We called Woolfred ‘The Kracken’, because when it was feeding time, or whenever we would ‘release The Kracken’ from a stall, he charged forth with such gusto, we knew to jump out of the way! He was vigorous, full of life, strong and healthy. We had not castrated him or docked his long tail. He had gorgeous wool, and bright eyes. I hoped to breed him one day, because he came from a good line and would make great, strong, healthy lambs, that could grow up to make good fleece or breeding stock we could sell, or use to increase our flock. Since Woolfred was “a male of the first year,” in our flock, he had Isaac to compete with, so he hadn’t bred any ewes yet. Sacrificing him would mean we would never get to see the healthy lambs he could make, or have any more than his one, first year’s lamb fleece. The full quality of a sheep’s fleece isn’t seen for at least a year or two, until they come into fuller maturity. It would mean loss of potential of a perfectly beautiful animal that held so much promise.
Sheri and I were both glad it was just a thought experiment we’d been discussing, but it made us realize the meaning of the sacrifice requirements. The one from the flock you would have to give up, to be reconciled to God, would be a really good one; one you’d probably rather keep for making more strong, healthy sheep. It could cause a real sense of loss for the one offering it from his own flock. It would feel sad.

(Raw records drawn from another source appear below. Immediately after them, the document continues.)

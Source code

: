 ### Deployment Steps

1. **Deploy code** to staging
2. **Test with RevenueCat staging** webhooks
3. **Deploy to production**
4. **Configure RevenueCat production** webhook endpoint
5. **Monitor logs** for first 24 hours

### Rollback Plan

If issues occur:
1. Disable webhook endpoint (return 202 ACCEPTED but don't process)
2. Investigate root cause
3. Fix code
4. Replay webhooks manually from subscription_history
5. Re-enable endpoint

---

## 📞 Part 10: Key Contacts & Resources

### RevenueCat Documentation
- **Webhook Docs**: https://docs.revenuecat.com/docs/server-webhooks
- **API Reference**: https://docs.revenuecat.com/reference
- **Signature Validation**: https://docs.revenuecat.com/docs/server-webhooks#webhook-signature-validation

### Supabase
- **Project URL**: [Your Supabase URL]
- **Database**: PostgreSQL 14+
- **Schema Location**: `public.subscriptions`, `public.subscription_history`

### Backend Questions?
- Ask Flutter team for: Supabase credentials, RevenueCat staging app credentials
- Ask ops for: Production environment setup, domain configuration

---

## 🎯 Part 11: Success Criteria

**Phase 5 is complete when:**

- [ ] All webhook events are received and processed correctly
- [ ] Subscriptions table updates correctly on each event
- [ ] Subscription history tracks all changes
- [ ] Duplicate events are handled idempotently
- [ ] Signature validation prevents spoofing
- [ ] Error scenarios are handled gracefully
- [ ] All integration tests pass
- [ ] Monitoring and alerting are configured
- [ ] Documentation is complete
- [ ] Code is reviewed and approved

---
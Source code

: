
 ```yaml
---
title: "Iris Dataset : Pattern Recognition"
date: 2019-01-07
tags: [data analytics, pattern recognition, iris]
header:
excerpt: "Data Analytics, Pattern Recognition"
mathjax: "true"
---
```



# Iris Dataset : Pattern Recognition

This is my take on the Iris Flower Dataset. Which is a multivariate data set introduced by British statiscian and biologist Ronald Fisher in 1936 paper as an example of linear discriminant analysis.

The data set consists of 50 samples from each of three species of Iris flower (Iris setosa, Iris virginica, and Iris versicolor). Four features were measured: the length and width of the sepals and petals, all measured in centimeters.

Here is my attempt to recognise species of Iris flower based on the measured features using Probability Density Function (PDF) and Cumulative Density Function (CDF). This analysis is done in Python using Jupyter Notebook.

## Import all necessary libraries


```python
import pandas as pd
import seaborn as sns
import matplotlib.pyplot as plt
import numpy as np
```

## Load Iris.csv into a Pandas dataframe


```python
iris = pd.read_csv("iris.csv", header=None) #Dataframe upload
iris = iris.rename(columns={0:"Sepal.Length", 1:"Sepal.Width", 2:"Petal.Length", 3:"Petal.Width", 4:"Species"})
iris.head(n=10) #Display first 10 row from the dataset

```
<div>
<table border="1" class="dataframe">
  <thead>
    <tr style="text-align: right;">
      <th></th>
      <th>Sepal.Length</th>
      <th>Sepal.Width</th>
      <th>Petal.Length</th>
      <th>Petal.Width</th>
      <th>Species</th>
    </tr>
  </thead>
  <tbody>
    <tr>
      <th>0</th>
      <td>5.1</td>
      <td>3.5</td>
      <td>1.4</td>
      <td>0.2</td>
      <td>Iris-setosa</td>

If the flock were very small, it would also have to have been done as an act of faith that God would honor the sacrifice, and bless the flock with more strong, healthy rams that could still prosper the flock in future, even without the one sacrificed. Not being able to have a larger, healthy flock translated into not enough wool for clothes or blankets; not enough meat, milk or cheese for food; not enough stock or products to be able to sell for enough income. So sacrificing the best one, meant sacrificing both the potential and supply of the animal. An act of faith & sacrifice indeed, for the small flock owner!
It made the insight suddenly alive for me, of how participating in that sacrificial system before the birth of Christ, could have potentially given one a tiny taste of the way God would feel about His Own sacrifice that He would make on our behalf at the crucifixion, which also occurred at Passover. In God’s mandate of the sacrificial system (before Christ fulfilled that law), He gave those who followed it a real-life experience illustrating the cost of their sins, and of the cost to God it would be to pay to reconcile them to Himself, imbedded in the act of sacrifice itself!
John the Baptist called Jesus, “the Lamb of God, Who takes away the sin of the world”! (John 1:29) Jesus was the strong, healthy One; the One nothing was wrong with, not one little thing; the One God the Father most wanted to keep. The One with more potential than anyone could ever have. God sacrificed both the full potential and “supply” of Jesus’ continued physical ministry on Earth. Because what He wanted even more than to spare Jesus from the suffering of the cross, was a restored relationship with us! Each of us is so valuable to Him, He considered even such a high price to be worth the cost. So God let His precious Son go to the cross, a Lamb from a flock of only One. God did it, and Jesus did it, as an act of faith in the Resurrection, Jesus’ victory over death. Because of it, we all have access to enjoy the potential and supply of the ministry of the Holy Spirit, and look forward to Jesus’ forever reign.
You are ALREADY valuable to God, just as you are. He loves you so much, you don’t have to worry about being “good enough”. You are worth His payment for your sins. You don’t have to hide, or worry about being worthy. Thru Jesus, you already are.